- **TASK ITEM**
Copy every line of the data that includes the string "associative".

- **TASK DATA**
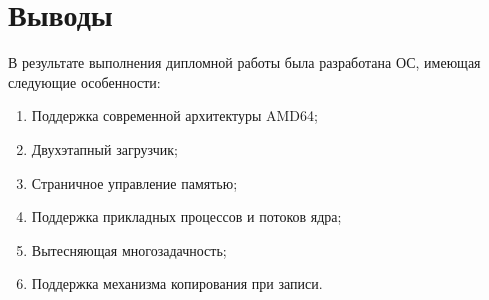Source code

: \documentclass[12pt]{article}
\begin{document}
\section{\textbf{Выводы}}
В результате выполнения дипломной работы была разработана ОС,
имеющая следующие особенности:

\begin{enumerate}
\item Поддержка современной архитектуры AMD64;
\item Двухэтапный загрузчик;
\item Страничное управление памятью;
\item Поддержка прикладных процессов и потоков ядра;
\item Вытесняющая многозадачность;
\item Поддержка механизма копирования при записи.
\end{enumerate}
\end{document}
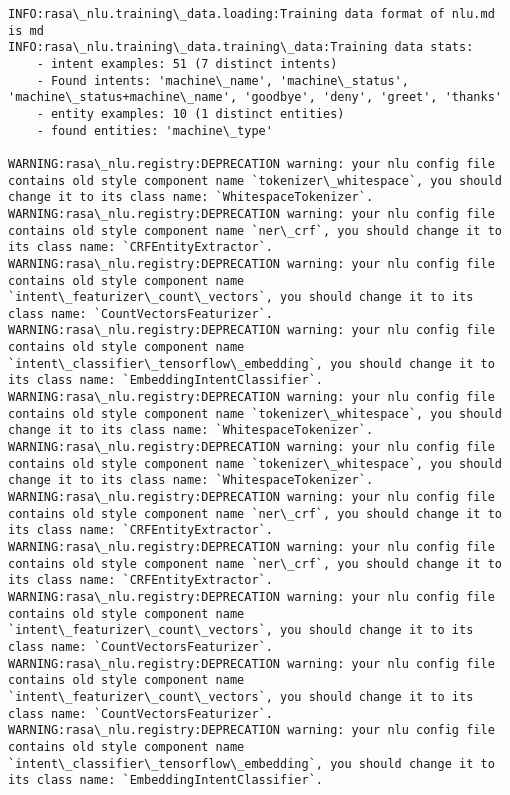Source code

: \documentclass[11pt]{article}
\begin{document}
    \begin{Verbatim}[commandchars=\\\{\}]
INFO:rasa\_nlu.training\_data.loading:Training data format of nlu.md is md
INFO:rasa\_nlu.training\_data.training\_data:Training data stats: 
	- intent examples: 51 (7 distinct intents)
	- Found intents: 'machine\_name', 'machine\_status', 'machine\_status+machine\_name', 'goodbye', 'deny', 'greet', 'thanks'
	- entity examples: 10 (1 distinct entities)
	- found entities: 'machine\_type'

WARNING:rasa\_nlu.registry:DEPRECATION warning: your nlu config file contains old style component name `tokenizer\_whitespace`, you should change it to its class name: `WhitespaceTokenizer`.
WARNING:rasa\_nlu.registry:DEPRECATION warning: your nlu config file contains old style component name `ner\_crf`, you should change it to its class name: `CRFEntityExtractor`.
WARNING:rasa\_nlu.registry:DEPRECATION warning: your nlu config file contains old style component name `intent\_featurizer\_count\_vectors`, you should change it to its class name: `CountVectorsFeaturizer`.
WARNING:rasa\_nlu.registry:DEPRECATION warning: your nlu config file contains old style component name `intent\_classifier\_tensorflow\_embedding`, you should change it to its class name: `EmbeddingIntentClassifier`.
WARNING:rasa\_nlu.registry:DEPRECATION warning: your nlu config file contains old style component name `tokenizer\_whitespace`, you should change it to its class name: `WhitespaceTokenizer`.
WARNING:rasa\_nlu.registry:DEPRECATION warning: your nlu config file contains old style component name `tokenizer\_whitespace`, you should change it to its class name: `WhitespaceTokenizer`.
WARNING:rasa\_nlu.registry:DEPRECATION warning: your nlu config file contains old style component name `ner\_crf`, you should change it to its class name: `CRFEntityExtractor`.
WARNING:rasa\_nlu.registry:DEPRECATION warning: your nlu config file contains old style component name `ner\_crf`, you should change it to its class name: `CRFEntityExtractor`.
WARNING:rasa\_nlu.registry:DEPRECATION warning: your nlu config file contains old style component name `intent\_featurizer\_count\_vectors`, you should change it to its class name: `CountVectorsFeaturizer`.
WARNING:rasa\_nlu.registry:DEPRECATION warning: your nlu config file contains old style component name `intent\_featurizer\_count\_vectors`, you should change it to its class name: `CountVectorsFeaturizer`.
WARNING:rasa\_nlu.registry:DEPRECATION warning: your nlu config file contains old style component name `intent\_classifier\_tensorflow\_embedding`, you should change it to its class name: `EmbeddingIntentClassifier`.

\end{Verbatim}
\end{document}
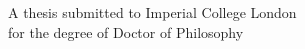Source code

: \begin{titlepage}
\begin{center}
\end{center}

\vspace{\fill}

\centering


\vspace{\fill}

\hspace*{-0.5cm}
\vspace*{-2cm}

  \begin{center}
  \small{ A thesis submitted to Imperial College London}\\
    \small{for the degree of Doctor of Philosophy} \\%
      \end{center}


\end{titlepage}


\pagestyle{empty}  %


\newpage

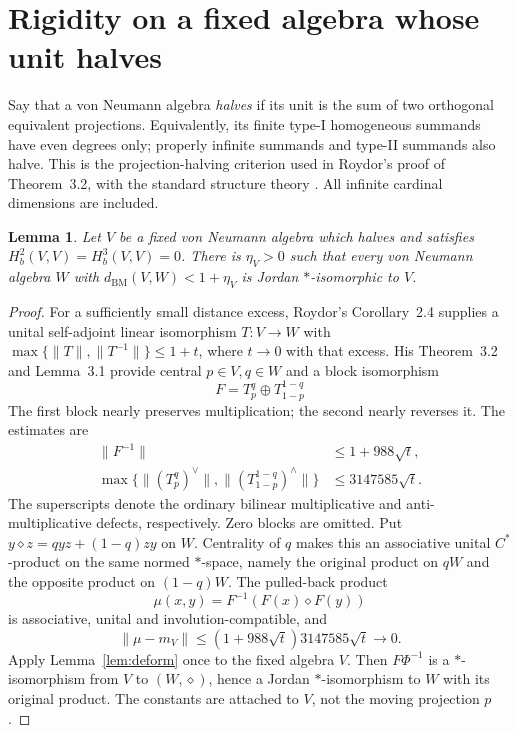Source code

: \documentclass[11pt]{article}
\newtheorem{lemma}[theorem]{Lemma}
\newcommand{\BM}{d_{\mathrm{BM}}}
\newcommand{\Hb}{H_b}
\begin{document}
\section{Rigidity on a fixed algebra whose unit halves}
Say that a von Neumann algebra \emph{halves} if its unit is the sum of two
orthogonal equivalent projections. Equivalently, its finite type-I
homogeneous summands have even degrees only; properly infinite summands
and type-II summands also halve. This is the projection-halving criterion
used in Roydor's proof of Theorem~3.2, with the standard structure theory
\cite{KR,Takesaki}. All infinite cardinal dimensions are included.

\begin{lemma}\label{lem:halve}
Let $V$ be a fixed von Neumann algebra which halves and satisfies
$\Hb^2(V,V)=\Hb^3(V,V)=0$. There is $\eta_V>0$ such that every von
Neumann algebra $W$ with $\BM(V,W)<1+\eta_V$ is Jordan $*$-isomorphic
to $V$.
\end{lemma}
\begin{proof}
For a sufficiently small distance excess, Roydor's Corollary~2.4 supplies
a unital self-adjoint linear isomorphism $T:V\to W$ with
$\max\{\|T\|,\|T^{-1}\|\}\le1+t$, where $t\to0$ with that excess.
His Theorem~3.2 and Lemma~3.1 provide central $p\in V,q\in W$ and a
block isomorphism
\[
 F=T_p^q\oplus T_{1-p}^{1-q}
\]
The first block nearly preserves multiplication; the second nearly
reverses it. The estimates are
\begin{align*}
 \|F^{-1}\|&\le1+988\sqrt t,\\
 \max\{\|(T_p^q)^\vee\|,\|(T_{1-p}^{1-q})^\wedge\|\}
 &\le3147585\sqrt t.
\end{align*}
The superscripts denote the ordinary bilinear multiplicative and
anti-multiplicative defects, respectively. Zero blocks are omitted.
Put $y\diamond z=qyz+(1-q)zy$ on $W$. Centrality of $q$ makes this
an associative unital $C^*$-product on the same normed $*$-space, namely
the original product on $qW$ and the opposite product on $(1-q)W$.
The pulled-back product
\[
 \mu(x,y)=F^{-1}(F(x)\diamond F(y))
\]
is associative, unital and involution-compatible, and
\[
 \|\mu-m_V\|\le(1+988\sqrt t)3147585\sqrt t\longrightarrow0.
\]
Apply Lemma~\ref{lem:deform} once to the fixed algebra $V$.
Then $F\Phi^{-1}$ is a $*$-isomorphism from $V$ to $(W,\diamond)$,
hence a Jordan $*$-isomorphism to $W$ with its original product.
The constants are attached to $V$, not the moving projection $p$.
\end{proof}
\end{document}
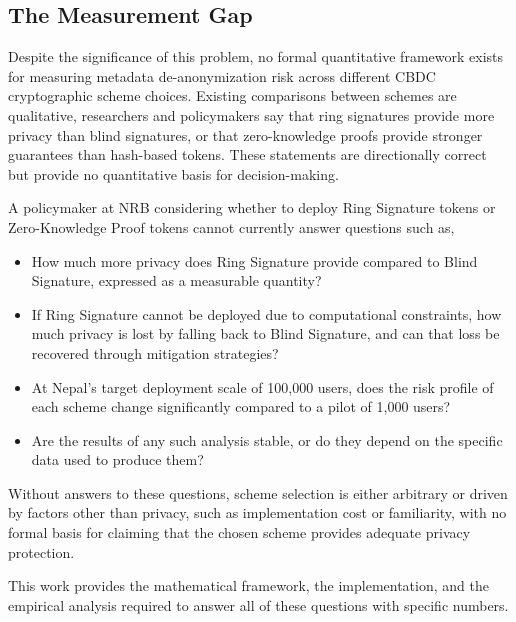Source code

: \subsection{The Measurement Gap}

Despite the significance of this problem, no formal
quantitative framework exists for measuring metadata
de-anonymization risk across different CBDC cryptographic
scheme choices. Existing comparisons between schemes are
qualitative, researchers and policymakers say that ring
signatures provide more privacy than blind signatures,
or that zero-knowledge proofs provide stronger guarantees
than hash-based tokens. These statements are directionally
correct but provide no quantitative basis for decision-making.

A policymaker at NRB considering whether to deploy Ring
Signature tokens or Zero-Knowledge Proof tokens cannot currently answer
questions such as,

\begin{itemize}
    \item How much more privacy does Ring Signature
    provide compared to Blind Signature, expressed as
    a measurable quantity?

    \item If Ring Signature cannot be deployed due to
    computational constraints, how much privacy is lost
    by falling back to Blind Signature, and can that
    loss be recovered through mitigation strategies?

    \item At Nepal's target deployment scale of
    100,000 users, does the risk profile of each scheme
    change significantly compared to a pilot of 1,000
    users?

    \item Are the results of any such analysis stable,
    or do they depend on the specific data used to
    produce them?
\end{itemize}

Without answers to these questions, scheme selection
is either arbitrary or driven by factors other than
privacy, such as implementation cost or familiarity,
with no formal basis for claiming that the chosen
scheme provides adequate privacy protection.

This work provides the mathematical framework,
the implementation, and the empirical analysis required
to answer all of these questions with specific numbers.

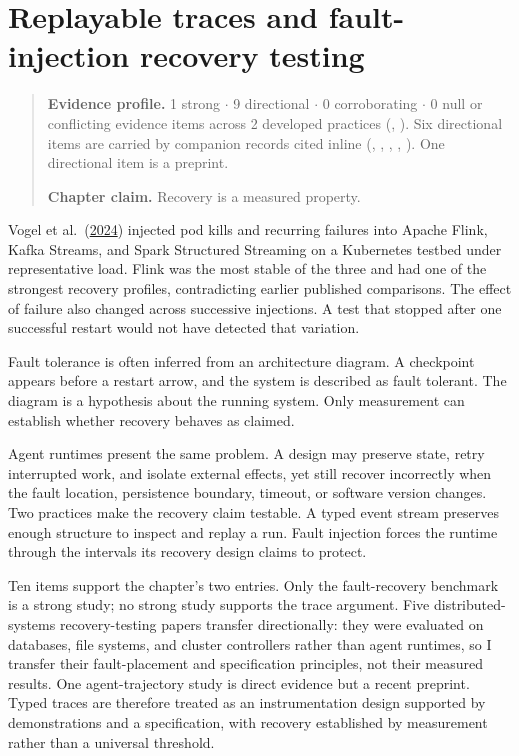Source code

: \chapter{Replayable traces and fault-injection recovery testing}
\label{ch10-replayable-traces-fault-injection-recovery}
\begin{quote}
\textbf{Evidence profile.} 1 strong \(\cdot\) 9 directional \(\cdot\) 0 corroborating \(\cdot\) 0 null or conflicting evidence items across 2 developed practices (, ). Six directional items are carried by companion records cited inline (, , , , ). One directional item is a preprint.

\textbf{Chapter claim.} Recovery is a measured property.
\end{quote}

Vogel et al.~(\href{https://arxiv.org/abs/2404.06203}{2024}) injected pod kills and recurring failures into Apache Flink, Kafka Streams, and Spark Structured Streaming on a Kubernetes testbed under representative load. Flink was the most stable of the three and had one of the strongest recovery profiles, contradicting earlier published comparisons. The effect of failure also changed across successive injections. A test that stopped after one successful restart would not have detected that variation.

Fault tolerance is often inferred from an architecture diagram. A checkpoint appears before a restart arrow, and the system is described as fault tolerant. The diagram is a hypothesis about the running system. Only measurement can establish whether recovery behaves as claimed.

Agent runtimes present the same problem. A design may preserve state, retry interrupted work, and isolate external effects, yet still recover incorrectly when the fault location, persistence boundary, timeout, or software version changes. Two practices make the recovery claim testable. A typed event stream preserves enough structure to inspect and replay a run. Fault injection forces the runtime through the intervals its recovery design claims to protect.

Ten items support the chapter's two entries. Only the fault-recovery benchmark is a strong study; no strong study supports the trace argument. Five distributed-systems recovery-testing papers transfer directionally: they were evaluated on databases, file systems, and cluster controllers rather than agent runtimes, so I transfer their fault-placement and specification principles, not their measured results. One agent-trajectory study is direct evidence but a recent preprint. Typed traces are therefore treated as an instrumentation design supported by demonstrations and a specification, with recovery established by measurement rather than a universal threshold.

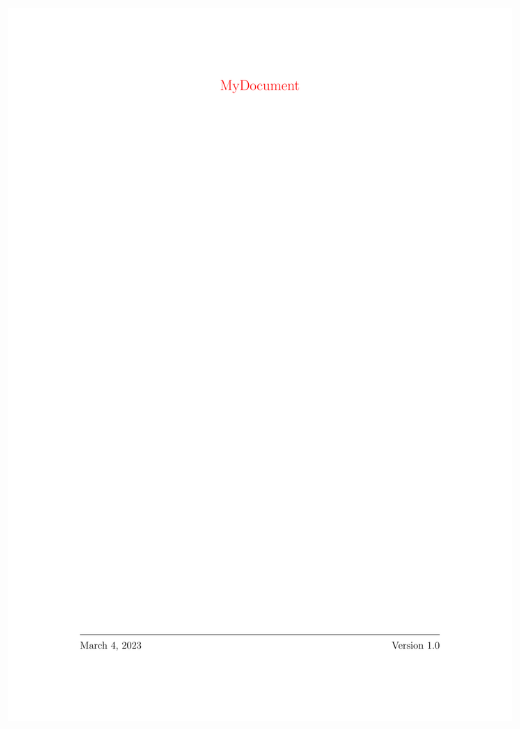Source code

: \centering
\begin{myFIG}{}
	\includegraphics[page=1,scale=0.25]{examples/zz_bsp_file_CoverPage.pdf}
\end{myFIG}
\quad
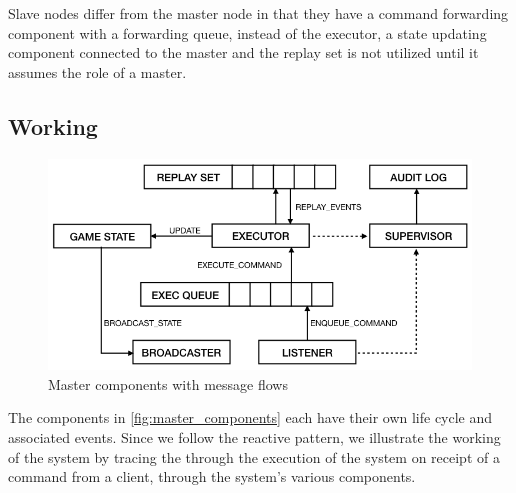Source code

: \documentclass[a4paper]{IEEEtran}
\begin{document}
  Slave nodes differ from the master node in that they have a command forwarding component with a forwarding queue, instead of the executor, a state updating component connected to the master and the replay set is not utilized until it assumes the role of a master.
  
  \subsection{Working}
   
  \begin{figure}[bp]
    \centering
      \includegraphics[width=\columnwidth]{master_components.png}
    \caption{Master components with message flows}
    \label{fig:master_components}
  \end{figure}
  
  The components in \autoref{fig:master_components} each have their own life cycle and associated events. Since we follow the reactive pattern, we illustrate the working of the system by tracing the through the execution of the system on receipt of a command from a client, through the system's various components.
  
\end{document}
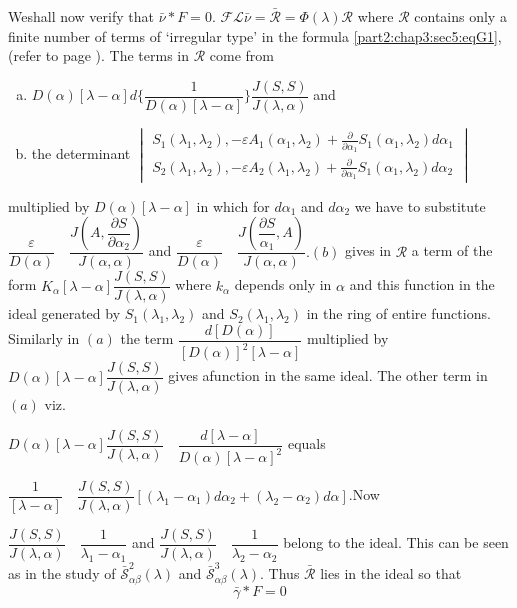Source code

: We\pageoriginale shall now verify that $\bar{\nu} * F =0$. $\mathscr{F} \mathcal{L}
\bar{\nu} = \bar{\mathcal{R}} = \Phi (\lambda) \mathcal{R}$ where
$\mathcal{R}$ contains only a finite number of terms of `irregular
type' in the formula \ref{part2:chap3:sec5:eqG1}, (refer to page
\pageref{page100}). The terms in $\mathcal{R}$ come from 
\begin{enumerate}[a)]
\item $D(\alpha) [\lambda -\alpha] d \bigg\{ \dfrac{1}{D (\alpha)
  [\lambda -\alpha]}\bigg\} \dfrac{J (S,S)} {J (\lambda, \alpha)}$ and 
\item the determinant  $\begin{vmatrix}  S_1 (\lambda_1, \lambda_2),
  - \varepsilon A_1 (\alpha_1, \lambda_2) + \frac{\partial}{\partial
    \alpha_1} S_1 (\alpha_1, \lambda_2) d \alpha_1\\               S_2
  (\lambda_1, \lambda_2),  - \varepsilon A_2 (\lambda_1, \lambda_2) +
  \frac{\partial}{\partial \alpha_1} S_1 (\alpha_1, \lambda_2) d
  \alpha_2 \end{vmatrix}$ 
\end{enumerate}
multiplied by $D (\alpha) [\lambda- \alpha]$ in which for $d
\alpha_1$ and $d \alpha_2$ we have to substitute $\dfrac{\varepsilon}{
  D(\alpha)} \quad \dfrac{J \left(A, \dfrac{\partial S} {\partial
    \alpha_2}\right)}{J (\alpha, \alpha)}$ and $\dfrac {\varepsilon} {D
  (\alpha)} \quad \dfrac{J \left(\dfrac{\partial S} {\alpha_1},A \right)}{J
  (\alpha, \alpha)}. (b)$ gives in $\mathscr{R}$ a term of the form
$K_\alpha [\lambda -\alpha] \dfrac {J (S,S)} {J (\lambda, \alpha)}$
where $k_\alpha$ depends only in $\alpha$ and this function in the
ideal generated by $S_1 (\lambda_1, \lambda_2)$ and $S_2 (\lambda_1,
\lambda_2)$ in the ring of entire functions. Similarly in $(a)$ the
term $\dfrac {d [D (\alpha)]} {[D (\alpha)]^2 [\lambda-\alpha]}$
multiplied by $D (\alpha) [\lambda -\alpha] \dfrac {J (S,S)} {J
  (\lambda, \alpha)}$ gives a\pageoriginale function in the same ideal. The other
term in $(a)$ viz.  

$D (\alpha) [\lambda -\alpha] \dfrac{J(S,S)} {J (\lambda, \alpha)}
\quad \dfrac{d [\lambda -\alpha]}{ D (\alpha) [\lambda -\alpha]^2}$
equals  

$\dfrac{1}{[\lambda- \alpha]} \quad \dfrac{J (S,S)} {J (\lambda,
  \alpha)} \left[ (\lambda_1 -\alpha_1) d \alpha_2 + (\lambda_2
  -\alpha_2) d \alpha\right]$.Now  

$\dfrac{J (S,S)}{ J (\lambda, \alpha)} \quad \dfrac{1}{\lambda_1 -
  \alpha_1}$ and $\dfrac{J (S,S)}{J (\lambda, \alpha)} \quad
\dfrac{1}{\lambda_2 -\alpha_2}$ belong to the ideal. This can be seen
as in the study of $\bar{\mathscr{S}}^2_{\alpha \beta} (\lambda)$ and
$\bar{\mathscr{S}}^3_{\alpha \beta} (\lambda)$. Thus
$\bar{\mathcal{R}}$ lies in the ideal so that 
$$
\bar{\gamma} * F = 0
$$

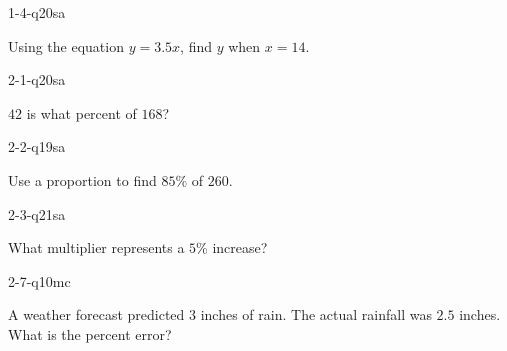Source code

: 
\begin{practiceQuestion}{1-4-q20}{sa}
\begin{questionText}
Using the equation $y = 3.5x$, find $y$ when $x = 14$.
\end{questionText}
\end{practiceQuestion}

\begin{practiceQuestion}{2-1-q20}{sa}
\begin{questionText}
$42$ is what percent of $168$?
\end{questionText}
\end{practiceQuestion}

\begin{practiceQuestion}{2-2-q19}{sa}
\begin{questionText}
Use a proportion to find $85\%$ of $260$.
\end{questionText}
\end{practiceQuestion}

\begin{practiceQuestion}{2-3-q21}{sa}
\begin{questionText}
What multiplier represents a $5\%$ increase?
\end{questionText}
\end{practiceQuestion}

\begin{practiceQuestion}{2-7-q10}{mc}
\begin{questionText}
A weather forecast predicted $3$ inches of rain. The actual rainfall was $2.5$ inches. What is the percent error?
\end{questionText}
\end{practiceQuestion}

- **YOUR SOLUTION**
an associative unital $C^*$-product on the same normed $*$-space, namely
is associative, unital and involution-compatible, and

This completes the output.